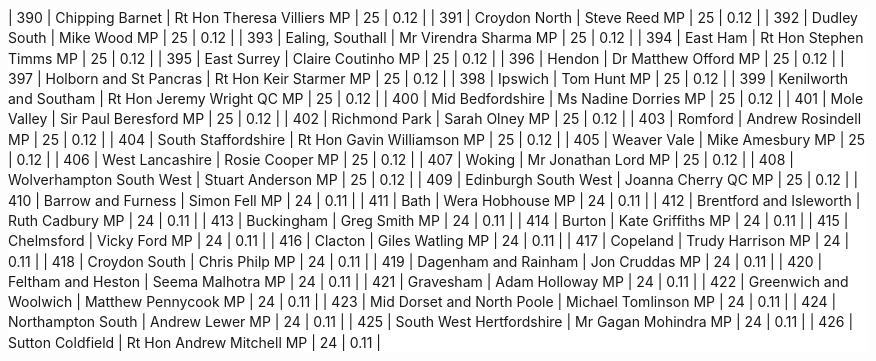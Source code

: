 | 390 | Chipping Barnet | Rt Hon Theresa Villiers MP | 25 | 0.12 |
| 391 | Croydon North | Steve Reed MP | 25 | 0.12 |
| 392 | Dudley South | Mike Wood MP | 25 | 0.12 |
| 393 | Ealing, Southall | Mr Virendra Sharma MP | 25 | 0.12 |
| 394 | East Ham | Rt Hon Stephen Timms MP | 25 | 0.12 |
| 395 | East Surrey | Claire Coutinho MP | 25 | 0.12 |
| 396 | Hendon | Dr Matthew Offord MP | 25 | 0.12 |
| 397 | Holborn and St Pancras | Rt Hon Keir Starmer MP | 25 | 0.12 |
| 398 | Ipswich | Tom Hunt MP | 25 | 0.12 |
| 399 | Kenilworth and Southam | Rt Hon Jeremy Wright QC MP | 25 | 0.12 |
| 400 | Mid Bedfordshire | Ms Nadine Dorries MP | 25 | 0.12 |
| 401 | Mole Valley | Sir Paul Beresford MP | 25 | 0.12 |
| 402 | Richmond Park | Sarah Olney MP | 25 | 0.12 |
| 403 | Romford | Andrew Rosindell MP | 25 | 0.12 |
| 404 | South Staffordshire | Rt Hon Gavin Williamson MP | 25 | 0.12 |
| 405 | Weaver Vale | Mike Amesbury MP | 25 | 0.12 |
| 406 | West Lancashire | Rosie Cooper MP | 25 | 0.12 |
| 407 | Woking | Mr Jonathan Lord MP | 25 | 0.12 |
| 408 | Wolverhampton South West | Stuart Anderson MP | 25 | 0.12 |
| 409 | Edinburgh South West | Joanna Cherry QC MP | 25 | 0.12 |
| 410 | Barrow and Furness | Simon Fell MP | 24 | 0.11 |
| 411 | Bath | Wera Hobhouse MP | 24 | 0.11 |
| 412 | Brentford and Isleworth | Ruth Cadbury MP | 24 | 0.11 |
| 413 | Buckingham | Greg Smith MP | 24 | 0.11 |
| 414 | Burton | Kate Griffiths MP | 24 | 0.11 |
| 415 | Chelmsford | Vicky Ford MP | 24 | 0.11 |
| 416 | Clacton | Giles Watling MP | 24 | 0.11 |
| 417 | Copeland | Trudy Harrison MP | 24 | 0.11 |
| 418 | Croydon South | Chris Philp MP | 24 | 0.11 |
| 419 | Dagenham and Rainham | Jon Cruddas MP | 24 | 0.11 |
| 420 | Feltham and Heston | Seema Malhotra MP | 24 | 0.11 |
| 421 | Gravesham | Adam Holloway MP | 24 | 0.11 |
| 422 | Greenwich and Woolwich | Matthew Pennycook MP | 24 | 0.11 |
| 423 | Mid Dorset and North Poole | Michael Tomlinson MP | 24 | 0.11 |
| 424 | Northampton South | Andrew Lewer MP | 24 | 0.11 |
| 425 | South West Hertfordshire | Mr Gagan Mohindra MP | 24 | 0.11 |
| 426 | Sutton Coldfield | Rt Hon Andrew Mitchell MP | 24 | 0.11 |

• Task statement: Repeat, exactly and in full, each line from the start of the data to the line that contains "Offord MP | 25 | 0.12 |". Pictures do not go in.

• Output of the exercise:
Source code

: | 390 | Chipping Barnet | Rt Hon Theresa Villiers MP | 25 | 0.12 |
| 391 | Croydon North | Steve Reed MP | 25 | 0.12 |
| 392 | Dudley South | Mike Wood MP | 25 | 0.12 |
| 393 | Ealing, Southall | Mr Virendra Sharma MP | 25 | 0.12 |
| 394 | East Ham | Rt Hon Stephen Timms MP | 25 | 0.12 |
| 395 | East Surrey | Claire Coutinho MP | 25 | 0.12 |
| 396 | Hendon | Dr Matthew Offord MP | 25 | 0.12 |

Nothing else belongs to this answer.